図説 建築材料


 建築材料には多くの種類があり、その分類方法にも特徴の異なるものがいくつもある。最近はいろいろな切り口で、建築材料を説明する教科書が多くなったが、初学者には内容が詳し過ぎるために、その修得に戸惑うこともあると思われる。
 そこで、本書では私がこれまで建築材料学を講義してきた経験を活かして、「講義ノートのような教科書」を目指した。記述にあたっては、材質別に分類した建築材料についての要点だけに絞った。
 建築材料も人と同じように、その個性を知って活かすことが大事である。建築物の骨組みをつくる材料は、建築物に作用する様々な荷重に対して、そこに居る人の安全を確保しなければならない。また、仕上げとなる材料は内や外の良好な環境をつくらなければならない。
 これらは、出来上がった時だけではなく、時間を経た後の建築物の良否にも大きく影響する。そのため、建築に携わる者にはその特徴だけでなく、適切な組立て方や取付け方についても、間違いなく理解することが求められる。

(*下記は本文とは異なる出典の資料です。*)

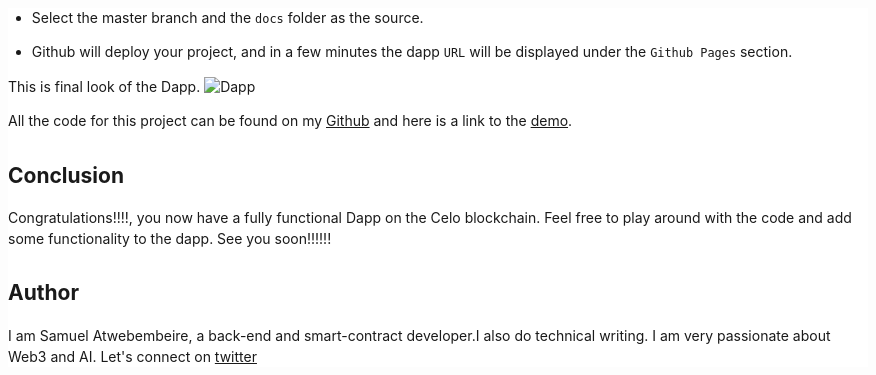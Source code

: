  - Select the master branch and the `docs` folder as the source.

 - Github will deploy your project, and in a few minutes the dapp `URL` will be displayed under the `Github Pages` section.



This is final look of the Dapp.
![Dapp](https://github.com/sam-the-tutor/celo-Tutorial/blob/main/page.png) 

All the code for this project can be found on my [Github](https://github.com/sam-the-tutor/celo-Tutorial) and here is a link to the [demo](https://sam-the-tutor.github.io/celo-Tutorial).


## Conclusion
Congratulations!!!!, you now have a fully functional Dapp on the Celo blockchain.
Feel free to play around with the code and add some functionality to the dapp.
See you soon!!!!!!


## Author
I am Samuel Atwebembeire, a back-end and smart-contract developer.I also do technical writing. I am very passionate about Web3 and AI. Let's connect on [twitter](https://twitter.com/samthetutor2)
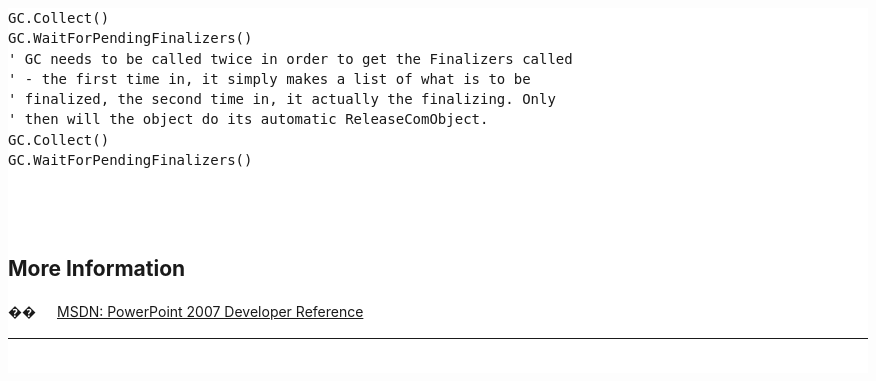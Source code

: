 </pre>
<pre id="codePreview" class="vb">
GC.Collect()
GC.WaitForPendingFinalizers()
' GC needs to be called twice in order to get the Finalizers called 
' - the first time in, it simply makes a list of what is to be 
' finalized, the second time in, it actually the finalizing. Only 
' then will the object do its automatic ReleaseComObject.
GC.Collect()
GC.WaitForPendingFinalizers()

</pre>
</div>
</div>
<div class="endscriptcode">&nbsp;</div>
<h2>More Information<span style=""> </span></h2>
<p class="MsoListParagraph" style=""><span style="font-family:Symbol"><span style="">��<span style="font:7.0pt &quot;Times New Roman&quot;">&nbsp;&nbsp;&nbsp;&nbsp;&nbsp;&nbsp;&nbsp;&nbsp;
</span></span></span><a href="http://msdn.microsoft.com/en-us/library/bb265982.aspx">MSDN: PowerPoint 2007 Developer Reference</a></p>
<hr>
<div><a href="http://go.microsoft.com/?linkid=9759640" style="margin-top:3px"><img alt="" src="http://bit.ly/onecodelogo">
</a></div>
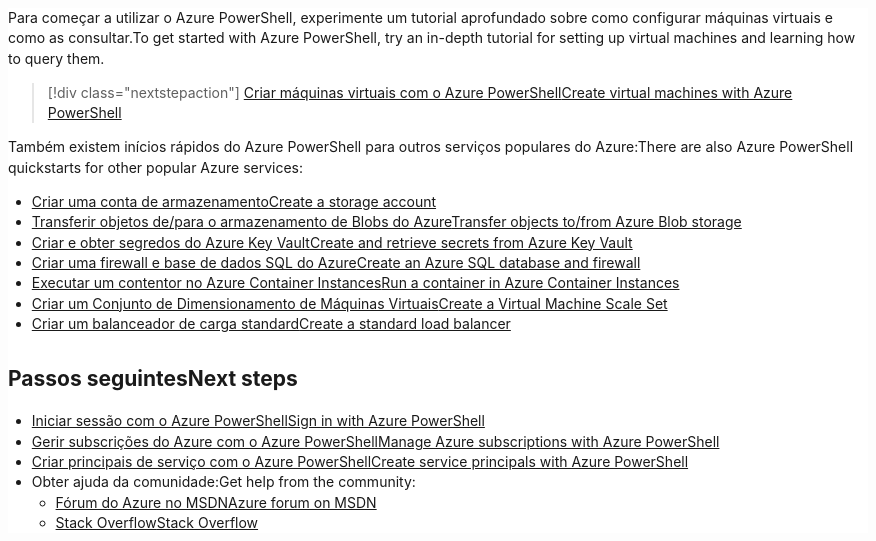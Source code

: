 <span data-ttu-id="c16e9-158">Para começar a utilizar o Azure PowerShell, experimente um tutorial aprofundado sobre como configurar máquinas virtuais e como as consultar.</span><span class="sxs-lookup"><span data-stu-id="c16e9-158">To get started with Azure PowerShell, try an in-depth tutorial for setting up virtual machines and learning how to query them.</span></span>

> [!div class="nextstepaction"]
> [<span data-ttu-id="c16e9-159">Criar máquinas virtuais com o Azure PowerShell</span><span class="sxs-lookup"><span data-stu-id="c16e9-159">Create virtual machines with Azure PowerShell</span></span>](azureps-vm-tutorial.yml)

<span data-ttu-id="c16e9-160">Também existem inícios rápidos do Azure PowerShell para outros serviços populares do Azure:</span><span class="sxs-lookup"><span data-stu-id="c16e9-160">There are also Azure PowerShell quickstarts for other popular Azure services:</span></span>

* [<span data-ttu-id="c16e9-161">Criar uma conta de armazenamento</span><span class="sxs-lookup"><span data-stu-id="c16e9-161">Create a storage account</span></span>](/azure/storage/common/storage-quickstart-create-account?tabs=azure-powershell)
* [<span data-ttu-id="c16e9-162">Transferir objetos de/para o armazenamento de Blobs do Azure</span><span class="sxs-lookup"><span data-stu-id="c16e9-162">Transfer objects to/from Azure Blob storage</span></span>](/azure/storage/blobs/storage-quickstart-blobs-powershell)
* [<span data-ttu-id="c16e9-163">Criar e obter segredos do Azure Key Vault</span><span class="sxs-lookup"><span data-stu-id="c16e9-163">Create and retrieve secrets from Azure Key Vault</span></span>](/azure/key-vault/quick-create-powershell)
* [<span data-ttu-id="c16e9-164">Criar uma firewall e base de dados SQL do Azure</span><span class="sxs-lookup"><span data-stu-id="c16e9-164">Create an Azure SQL database and firewall</span></span>](/azure/sql-database/scripts/sql-database-create-and-configure-database-powershell)
* [<span data-ttu-id="c16e9-165">Executar um contentor no Azure Container Instances</span><span class="sxs-lookup"><span data-stu-id="c16e9-165">Run a container in Azure Container Instances</span></span>](/azure/container-instances/container-instances-quickstart-powershell)
* [<span data-ttu-id="c16e9-166">Criar um Conjunto de Dimensionamento de Máquinas Virtuais</span><span class="sxs-lookup"><span data-stu-id="c16e9-166">Create a Virtual Machine Scale Set</span></span>](/azure/virtual-machine-scale-sets/quick-create-powershell)
* [<span data-ttu-id="c16e9-167">Criar um balanceador de carga standard</span><span class="sxs-lookup"><span data-stu-id="c16e9-167">Create a standard load balancer</span></span>](/azure/load-balancer/quickstart-create-standard-load-balancer-powershell)

## <a name="next-steps"></a><span data-ttu-id="c16e9-168">Passos seguintes</span><span class="sxs-lookup"><span data-stu-id="c16e9-168">Next steps</span></span>

* [<span data-ttu-id="c16e9-169">Iniciar sessão com o Azure PowerShell</span><span class="sxs-lookup"><span data-stu-id="c16e9-169">Sign in with Azure PowerShell</span></span>](authenticate-azureps.md)
* [<span data-ttu-id="c16e9-170">Gerir subscrições do Azure com o Azure PowerShell</span><span class="sxs-lookup"><span data-stu-id="c16e9-170">Manage Azure subscriptions with Azure PowerShell</span></span>](manage-subscriptions-azureps.md)
* [<span data-ttu-id="c16e9-171">Criar principais de serviço com o Azure PowerShell</span><span class="sxs-lookup"><span data-stu-id="c16e9-171">Create service principals with Azure PowerShell</span></span>](create-azure-service-principal-azureps.md)
* <span data-ttu-id="c16e9-172">Obter ajuda da comunidade:</span><span class="sxs-lookup"><span data-stu-id="c16e9-172">Get help from the community:</span></span>
  * [<span data-ttu-id="c16e9-173">Fórum do Azure no MSDN</span><span class="sxs-lookup"><span data-stu-id="c16e9-173">Azure forum on MSDN</span></span>](https://go.microsoft.com/fwlink/p/?LinkId=320212)
  * [<span data-ttu-id="c16e9-174">Stack Overflow</span><span class="sxs-lookup"><span data-stu-id="c16e9-174">Stack Overflow</span></span>](https://go.microsoft.com/fwlink/?LinkId=320213)

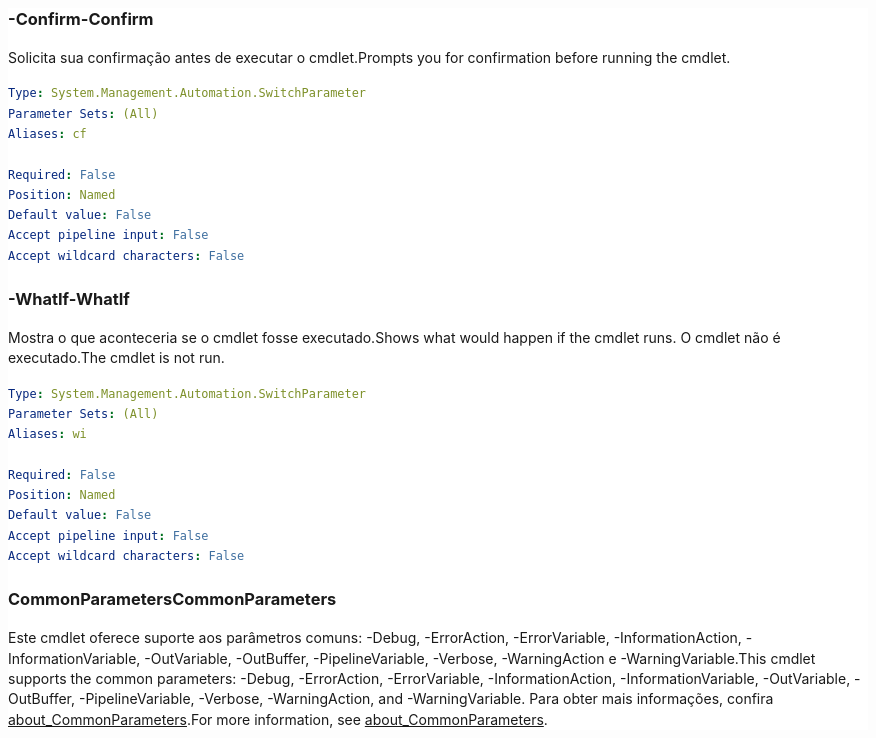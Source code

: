 ### <span data-ttu-id="44592-209">-Confirm</span><span class="sxs-lookup"><span data-stu-id="44592-209">-Confirm</span></span>

<span data-ttu-id="44592-210">Solicita sua confirmação antes de executar o cmdlet.</span><span class="sxs-lookup"><span data-stu-id="44592-210">Prompts you for confirmation before running the cmdlet.</span></span>

```yaml
Type: System.Management.Automation.SwitchParameter
Parameter Sets: (All)
Aliases: cf

Required: False
Position: Named
Default value: False
Accept pipeline input: False
Accept wildcard characters: False
```

### <span data-ttu-id="44592-211">-WhatIf</span><span class="sxs-lookup"><span data-stu-id="44592-211">-WhatIf</span></span>

<span data-ttu-id="44592-212">Mostra o que aconteceria se o cmdlet fosse executado.</span><span class="sxs-lookup"><span data-stu-id="44592-212">Shows what would happen if the cmdlet runs.</span></span> <span data-ttu-id="44592-213">O cmdlet não é executado.</span><span class="sxs-lookup"><span data-stu-id="44592-213">The cmdlet is not run.</span></span>

```yaml
Type: System.Management.Automation.SwitchParameter
Parameter Sets: (All)
Aliases: wi

Required: False
Position: Named
Default value: False
Accept pipeline input: False
Accept wildcard characters: False
```

### <span data-ttu-id="44592-214">CommonParameters</span><span class="sxs-lookup"><span data-stu-id="44592-214">CommonParameters</span></span>

<span data-ttu-id="44592-215">Este cmdlet oferece suporte aos parâmetros comuns: -Debug, -ErrorAction, -ErrorVariable, -InformationAction, -InformationVariable, -OutVariable, -OutBuffer, -PipelineVariable, -Verbose, -WarningAction e -WarningVariable.</span><span class="sxs-lookup"><span data-stu-id="44592-215">This cmdlet supports the common parameters: -Debug, -ErrorAction, -ErrorVariable, -InformationAction, -InformationVariable, -OutVariable, -OutBuffer, -PipelineVariable, -Verbose, -WarningAction, and -WarningVariable.</span></span> <span data-ttu-id="44592-216">Para obter mais informações, confira [about_CommonParameters](https://go.microsoft.com/fwlink/?LinkID=113216).</span><span class="sxs-lookup"><span data-stu-id="44592-216">For more information, see [about_CommonParameters](https://go.microsoft.com/fwlink/?LinkID=113216).</span></span>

 こうしたことが体系的に学習できるよう、各材料の製造方法や実際の使われ方についても紹介するように心がけた。詳しく学びたい人のためには、参考となる文献を挙げるとともに、章末には一級建築士試験で出題された問題を参考にした演習問題を設けているので、自主学習に役立ててほしい。
 また、知っておいてもらいたい事柄や話題となっている事柄について、「知っておきたい」や「Coffee Break」で説明している。
 このような特徴をもつ本書が、建築学の初学者にとって水先案内の役割を果たしてくれれば、筆者にとって望外の喜びとなる。